Repeat the lines beginning at the one with "### WebbedTextVertex" and running to the end of the material, keeping the first and last of them, exactly as they appear.

[Opening DATASET RECORDS section]

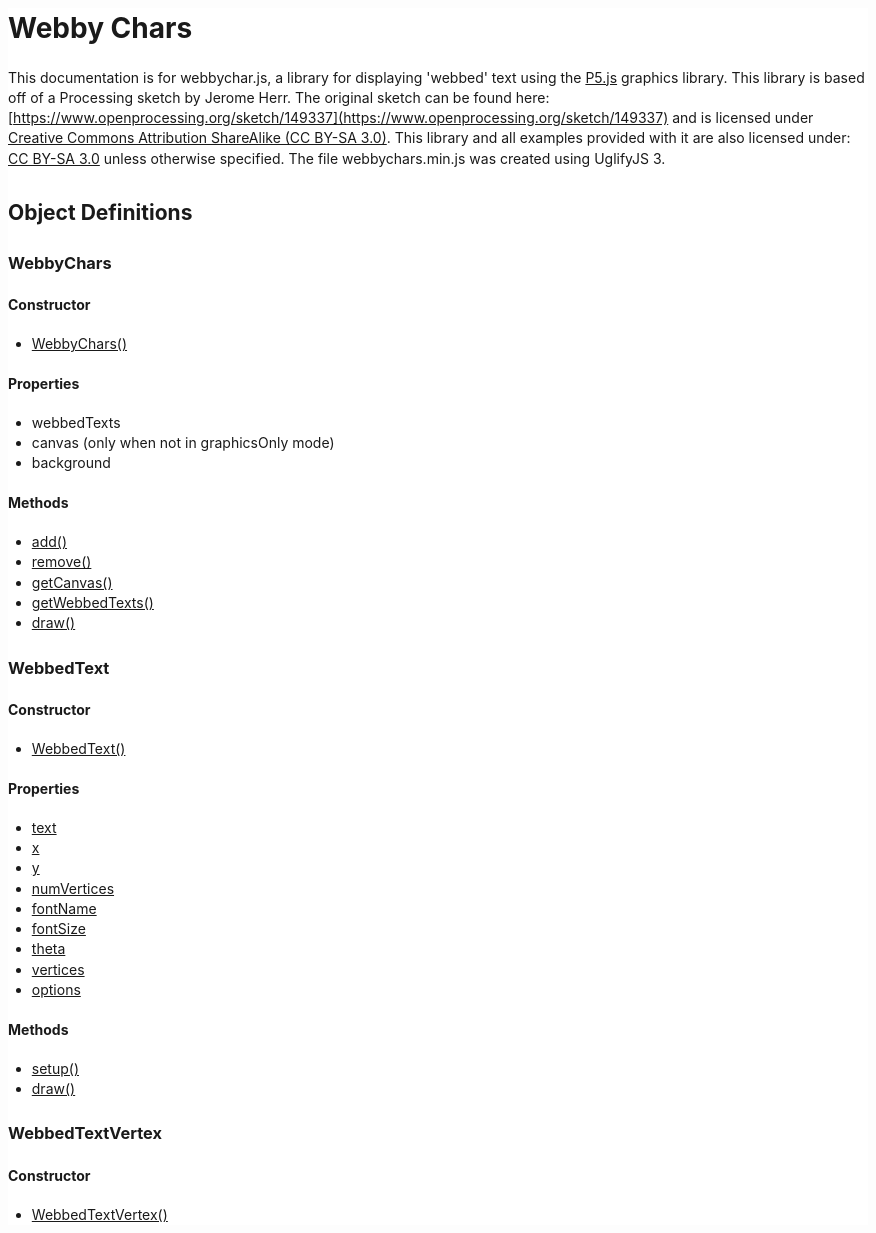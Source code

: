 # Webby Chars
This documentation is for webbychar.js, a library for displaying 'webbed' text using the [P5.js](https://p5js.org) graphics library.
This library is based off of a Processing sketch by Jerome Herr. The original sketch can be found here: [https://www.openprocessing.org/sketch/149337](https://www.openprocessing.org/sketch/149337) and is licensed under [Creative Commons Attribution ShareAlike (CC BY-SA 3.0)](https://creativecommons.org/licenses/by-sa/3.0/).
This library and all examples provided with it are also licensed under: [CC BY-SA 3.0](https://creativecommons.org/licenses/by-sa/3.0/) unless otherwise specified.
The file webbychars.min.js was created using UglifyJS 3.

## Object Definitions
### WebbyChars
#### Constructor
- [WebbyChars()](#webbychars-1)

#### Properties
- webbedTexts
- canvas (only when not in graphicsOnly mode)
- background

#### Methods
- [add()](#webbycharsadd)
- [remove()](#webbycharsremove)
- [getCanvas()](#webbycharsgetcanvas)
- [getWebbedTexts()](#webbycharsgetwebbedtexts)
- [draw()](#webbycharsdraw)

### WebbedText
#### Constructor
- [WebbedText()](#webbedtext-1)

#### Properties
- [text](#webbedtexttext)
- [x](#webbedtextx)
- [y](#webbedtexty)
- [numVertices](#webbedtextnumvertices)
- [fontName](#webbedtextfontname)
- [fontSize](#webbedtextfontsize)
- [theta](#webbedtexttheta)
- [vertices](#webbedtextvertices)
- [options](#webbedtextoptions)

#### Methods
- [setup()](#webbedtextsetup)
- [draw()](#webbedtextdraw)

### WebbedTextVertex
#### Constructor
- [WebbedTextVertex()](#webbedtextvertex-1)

[Closing DATASET RECORDS section]

RESPONSE BELOW
### WebbedTextVertex
#### Constructor
- [WebbedTextVertex()](#webbedtextvertex-1)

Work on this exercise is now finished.